» TASK STATEMENT:
Restate each entry exactly, without pictures.

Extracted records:

-*-*-

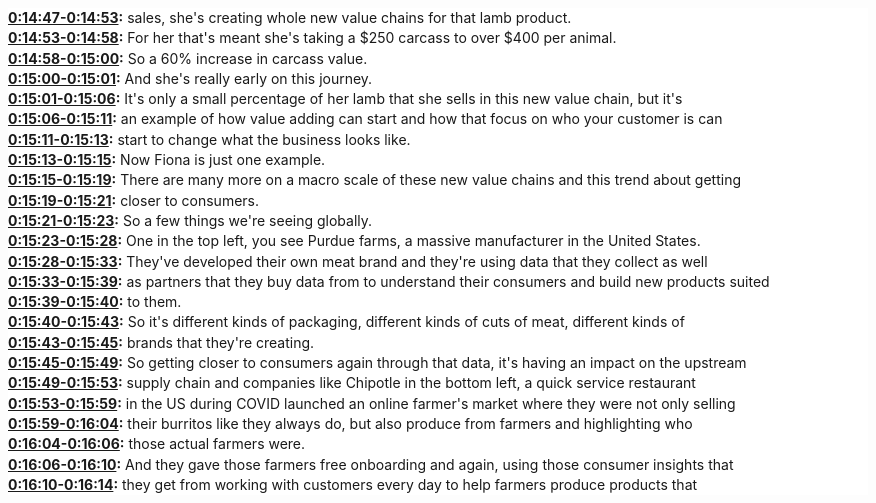 **[0:14:47-0:14:53](https://www.agtechsowhat.com/agtechsowhatepisodes/2021/6/9/the-five-forces-shaping-the-future-of-food-and-ag#t=0:14:47):**  sales, she's creating whole new value chains for that lamb product.  
**[0:14:53-0:14:58](https://www.agtechsowhat.com/agtechsowhatepisodes/2021/6/9/the-five-forces-shaping-the-future-of-food-and-ag#t=0:14:53):**  For her that's meant she's taking a $250 carcass to over $400 per animal.  
**[0:14:58-0:15:00](https://www.agtechsowhat.com/agtechsowhatepisodes/2021/6/9/the-five-forces-shaping-the-future-of-food-and-ag#t=0:14:58):**  So a 60% increase in carcass value.  
**[0:15:00-0:15:01](https://www.agtechsowhat.com/agtechsowhatepisodes/2021/6/9/the-five-forces-shaping-the-future-of-food-and-ag#t=0:15:00):**  And she's really early on this journey.  
**[0:15:01-0:15:06](https://www.agtechsowhat.com/agtechsowhatepisodes/2021/6/9/the-five-forces-shaping-the-future-of-food-and-ag#t=0:15:01):**  It's only a small percentage of her lamb that she sells in this new value chain, but it's  
**[0:15:06-0:15:11](https://www.agtechsowhat.com/agtechsowhatepisodes/2021/6/9/the-five-forces-shaping-the-future-of-food-and-ag#t=0:15:06):**  an example of how value adding can start and how that focus on who your customer is can  
**[0:15:11-0:15:13](https://www.agtechsowhat.com/agtechsowhatepisodes/2021/6/9/the-five-forces-shaping-the-future-of-food-and-ag#t=0:15:11):**  start to change what the business looks like.  
**[0:15:13-0:15:15](https://www.agtechsowhat.com/agtechsowhatepisodes/2021/6/9/the-five-forces-shaping-the-future-of-food-and-ag#t=0:15:13):**  Now Fiona is just one example.  
**[0:15:15-0:15:19](https://www.agtechsowhat.com/agtechsowhatepisodes/2021/6/9/the-five-forces-shaping-the-future-of-food-and-ag#t=0:15:15):**  There are many more on a macro scale of these new value chains and this trend about getting  
**[0:15:19-0:15:21](https://www.agtechsowhat.com/agtechsowhatepisodes/2021/6/9/the-five-forces-shaping-the-future-of-food-and-ag#t=0:15:19):**  closer to consumers.  
**[0:15:21-0:15:23](https://www.agtechsowhat.com/agtechsowhatepisodes/2021/6/9/the-five-forces-shaping-the-future-of-food-and-ag#t=0:15:21):**  So a few things we're seeing globally.  
**[0:15:23-0:15:28](https://www.agtechsowhat.com/agtechsowhatepisodes/2021/6/9/the-five-forces-shaping-the-future-of-food-and-ag#t=0:15:23):**  One in the top left, you see Purdue farms, a massive manufacturer in the United States.  
**[0:15:28-0:15:33](https://www.agtechsowhat.com/agtechsowhatepisodes/2021/6/9/the-five-forces-shaping-the-future-of-food-and-ag#t=0:15:28):**  They've developed their own meat brand and they're using data that they collect as well  
**[0:15:33-0:15:39](https://www.agtechsowhat.com/agtechsowhatepisodes/2021/6/9/the-five-forces-shaping-the-future-of-food-and-ag#t=0:15:33):**  as partners that they buy data from to understand their consumers and build new products suited  
**[0:15:39-0:15:40](https://www.agtechsowhat.com/agtechsowhatepisodes/2021/6/9/the-five-forces-shaping-the-future-of-food-and-ag#t=0:15:39):**  to them.  
**[0:15:40-0:15:43](https://www.agtechsowhat.com/agtechsowhatepisodes/2021/6/9/the-five-forces-shaping-the-future-of-food-and-ag#t=0:15:40):**  So it's different kinds of packaging, different kinds of cuts of meat, different kinds of  
**[0:15:43-0:15:45](https://www.agtechsowhat.com/agtechsowhatepisodes/2021/6/9/the-five-forces-shaping-the-future-of-food-and-ag#t=0:15:43):**  brands that they're creating.  
**[0:15:45-0:15:49](https://www.agtechsowhat.com/agtechsowhatepisodes/2021/6/9/the-five-forces-shaping-the-future-of-food-and-ag#t=0:15:45):**  So getting closer to consumers again through that data, it's having an impact on the upstream  
**[0:15:49-0:15:53](https://www.agtechsowhat.com/agtechsowhatepisodes/2021/6/9/the-five-forces-shaping-the-future-of-food-and-ag#t=0:15:49):**  supply chain and companies like Chipotle in the bottom left, a quick service restaurant  
**[0:15:53-0:15:59](https://www.agtechsowhat.com/agtechsowhatepisodes/2021/6/9/the-five-forces-shaping-the-future-of-food-and-ag#t=0:15:53):**  in the US during COVID launched an online farmer's market where they were not only selling  
**[0:15:59-0:16:04](https://www.agtechsowhat.com/agtechsowhatepisodes/2021/6/9/the-five-forces-shaping-the-future-of-food-and-ag#t=0:15:59):**  their burritos like they always do, but also produce from farmers and highlighting who  
**[0:16:04-0:16:06](https://www.agtechsowhat.com/agtechsowhatepisodes/2021/6/9/the-five-forces-shaping-the-future-of-food-and-ag#t=0:16:04):**  those actual farmers were.  
**[0:16:06-0:16:10](https://www.agtechsowhat.com/agtechsowhatepisodes/2021/6/9/the-five-forces-shaping-the-future-of-food-and-ag#t=0:16:06):**  And they gave those farmers free onboarding and again, using those consumer insights that  
**[0:16:10-0:16:14](https://www.agtechsowhat.com/agtechsowhatepisodes/2021/6/9/the-five-forces-shaping-the-future-of-food-and-ag#t=0:16:10):**  they get from working with customers every day to help farmers produce products that  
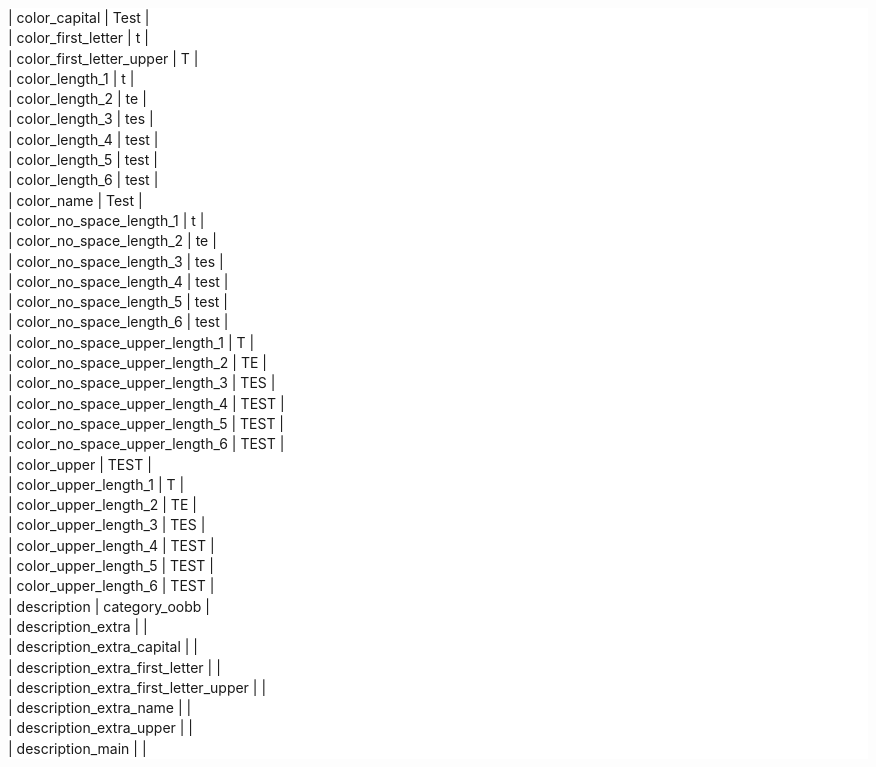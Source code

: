 | color_capital | Test |  
| color_first_letter | t |  
| color_first_letter_upper | T |  
| color_length_1 | t |  
| color_length_2 | te |  
| color_length_3 | tes |  
| color_length_4 | test |  
| color_length_5 | test |  
| color_length_6 | test |  
| color_name | Test |  
| color_no_space_length_1 | t |  
| color_no_space_length_2 | te |  
| color_no_space_length_3 | tes |  
| color_no_space_length_4 | test |  
| color_no_space_length_5 | test |  
| color_no_space_length_6 | test |  
| color_no_space_upper_length_1 | T |  
| color_no_space_upper_length_2 | TE |  
| color_no_space_upper_length_3 | TES |  
| color_no_space_upper_length_4 | TEST |  
| color_no_space_upper_length_5 | TEST |  
| color_no_space_upper_length_6 | TEST |  
| color_upper | TEST |  
| color_upper_length_1 | T |  
| color_upper_length_2 | TE |  
| color_upper_length_3 | TES |  
| color_upper_length_4 | TEST |  
| color_upper_length_5 | TEST |  
| color_upper_length_6 | TEST |  
| description | category_oobb |  
| description_extra |  |  
| description_extra_capital |  |  
| description_extra_first_letter |  |  
| description_extra_first_letter_upper |  |  
| description_extra_name |  |  
| description_extra_upper |  |  
| description_main |  |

-*-*-

» WRITTEN SOLUTION:
 **[0:14:47-0:14:53](https://www.agtechsowhat.com/agtechsowhatepisodes/2021/6/9/the-five-forces-shaping-the-future-of-food-and-ag#t=0:14:47):**  sales, she's creating whole new value chains for that lamb product.  
**[0:14:53-0:14:58](https://www.agtechsowhat.com/agtechsowhatepisodes/2021/6/9/the-five-forces-shaping-the-future-of-food-and-ag#t=0:14:53):**  For her that's meant she's taking a $250 carcass to over $400 per animal.  
**[0:14:58-0:15:00](https://www.agtechsowhat.com/agtechsowhatepisodes/2021/6/9/the-five-forces-shaping-the-future-of-food-and-ag#t=0:14:58):**  So a 60% increase in carcass value.  
**[0:15:00-0:15:01](https://www.agtechsowhat.com/agtechsowhatepisodes/2021/6/9/the-five-forces-shaping-the-future-of-food-and-ag#t=0:15:00):**  And she's really early on this journey.  
**[0:15:01-0:15:06](https://www.agtechsowhat.com/agtechsowhatepisodes/2021/6/9/the-five-forces-shaping-the-future-of-food-and-ag#t=0:15:01):**  It's only a small percentage of her lamb that she sells in this new value chain, but it's  
**[0:15:06-0:15:11](https://www.agtechsowhat.com/agtechsowhatepisodes/2021/6/9/the-five-forces-shaping-the-future-of-food-and-ag#t=0:15:06):**  an example of how value adding can start and how that focus on who your customer is can  
**[0:15:11-0:15:13](https://www.agtechsowhat.com/agtechsowhatepisodes/2021/6/9/the-five-forces-shaping-the-future-of-food-and-ag#t=0:15:11):**  start to change what the business looks like.  
**[0:15:13-0:15:15](https://www.agtechsowhat.com/agtechsowhatepisodes/2021/6/9/the-five-forces-shaping-the-future-of-food-and-ag#t=0:15:13):**  Now Fiona is just one example.  
**[0:15:15-0:15:19](https://www.agtechsowhat.com/agtechsowhatepisodes/2021/6/9/the-five-forces-shaping-the-future-of-food-and-ag#t=0:15:15):**  There are many more on a macro scale of these new value chains and this trend about getting  
**[0:15:19-0:15:21](https://www.agtechsowhat.com/agtechsowhatepisodes/2021/6/9/the-five-forces-shaping-the-future-of-food-and-ag#t=0:15:19):**  closer to consumers.  
**[0:15:21-0:15:23](https://www.agtechsowhat.com/agtechsowhatepisodes/2021/6/9/the-five-forces-shaping-the-future-of-food-and-ag#t=0:15:21):**  So a few things we're seeing globally.  
**[0:15:23-0:15:28](https://www.agtechsowhat.com/agtechsowhatepisodes/2021/6/9/the-five-forces-shaping-the-future-of-food-and-ag#t=0:15:23):**  One in the top left, you see Purdue farms, a massive manufacturer in the United States.  
**[0:15:28-0:15:33](https://www.agtechsowhat.com/agtechsowhatepisodes/2021/6/9/the-five-forces-shaping-the-future-of-food-and-ag#t=0:15:28):**  They've developed their own meat brand and they're using data that they collect as well  
**[0:15:33-0:15:39](https://www.agtechsowhat.com/agtechsowhatepisodes/2021/6/9/the-five-forces-shaping-the-future-of-food-and-ag#t=0:15:33):**  as partners that they buy data from to understand their consumers and build new products suited  
**[0:15:39-0:15:40](https://www.agtechsowhat.com/agtechsowhatepisodes/2021/6/9/the-five-forces-shaping-the-future-of-food-and-ag#t=0:15:39):**  to them.  
**[0:15:40-0:15:43](https://www.agtechsowhat.com/agtechsowhatepisodes/2021/6/9/the-five-forces-shaping-the-future-of-food-and-ag#t=0:15:40):**  So it's different kinds of packaging, different kinds of cuts of meat, different kinds of  
**[0:15:43-0:15:45](https://www.agtechsowhat.com/agtechsowhatepisodes/2021/6/9/the-five-forces-shaping-the-future-of-food-and-ag#t=0:15:43):**  brands that they're creating.  
**[0:15:45-0:15:49](https://www.agtechsowhat.com/agtechsowhatepisodes/2021/6/9/the-five-forces-shaping-the-future-of-food-and-ag#t=0:15:45):**  So getting closer to consumers again through that data, it's having an impact on the upstream  
**[0:15:49-0:15:53](https://www.agtechsowhat.com/agtechsowhatepisodes/2021/6/9/the-five-forces-shaping-the-future-of-food-and-ag#t=0:15:49):**  supply chain and companies like Chipotle in the bottom left, a quick service restaurant  
**[0:15:53-0:15:59](https://www.agtechsowhat.com/agtechsowhatepisodes/2021/6/9/the-five-forces-shaping-the-future-of-food-and-ag#t=0:15:53):**  in the US during COVID launched an online farmer's market where they were not only selling  
**[0:15:59-0:16:04](https://www.agtechsowhat.com/agtechsowhatepisodes/2021/6/9/the-five-forces-shaping-the-future-of-food-and-ag#t=0:15:59):**  their burritos like they always do, but also produce from farmers and highlighting who  
**[0:16:04-0:16:06](https://www.agtechsowhat.com/agtechsowhatepisodes/2021/6/9/the-five-forces-shaping-the-future-of-food-and-ag#t=0:16:04):**  those actual farmers were.  
**[0:16:06-0:16:10](https://www.agtechsowhat.com/agtechsowhatepisodes/2021/6/9/the-five-forces-shaping-the-future-of-food-and-ag#t=0:16:06):**  And they gave those farmers free onboarding and again, using those consumer insights that  
**[0:16:10-0:16:14](https://www.agtechsowhat.com/agtechsowhatepisodes/2021/6/9/the-five-forces-shaping-the-future-of-food-and-ag#t=0:16:10):**  they get from working with customers every day to help farmers produce products that  
Source code

: | color_capital | Test |  
| color_first_letter | t |  
| color_first_letter_upper | T |  
| color_length_1 | t |  
| color_length_2 | te |  
| color_length_3 | tes |  
| color_length_4 | test |  
| color_length_5 | test |  
| color_length_6 | test |  
| color_name | Test |  
| color_no_space_length_1 | t |  
| color_no_space_length_2 | te |  
| color_no_space_length_3 | tes |  
| color_no_space_length_4 | test |  
| color_no_space_length_5 | test |  
| color_no_space_length_6 | test |  
| color_no_space_upper_length_1 | T |  
| color_no_space_upper_length_2 | TE |  
| color_no_space_upper_length_3 | TES |  
| color_no_space_upper_length_4 | TEST |  
| color_no_space_upper_length_5 | TEST |  
| color_no_space_upper_length_6 | TEST |  
| color_upper | TEST |  
| color_upper_length_1 | T |  
| color_upper_length_2 | TE |  
| color_upper_length_3 | TES |  
| color_upper_length_4 | TEST |  
| color_upper_length_5 | TEST |  
| color_upper_length_6 | TEST |  
| description | category_oobb |  
| description_extra |  |  
| description_extra_capital |  |  
| description_extra_first_letter |  |  
| description_extra_first_letter_upper |  |  
| description_extra_name |  |  
| description_extra_upper |  |  
| description_main |  |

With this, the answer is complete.